__Provided material__
---*---

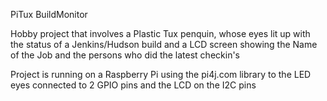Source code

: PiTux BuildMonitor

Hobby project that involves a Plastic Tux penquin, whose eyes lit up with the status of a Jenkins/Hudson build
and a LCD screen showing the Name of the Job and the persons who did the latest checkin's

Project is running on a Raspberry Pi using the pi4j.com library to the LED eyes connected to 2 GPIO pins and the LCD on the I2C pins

---*---

Check each line of the records for the string "eyes" and state how many lines contain it. Give only the number.

__Task result__
2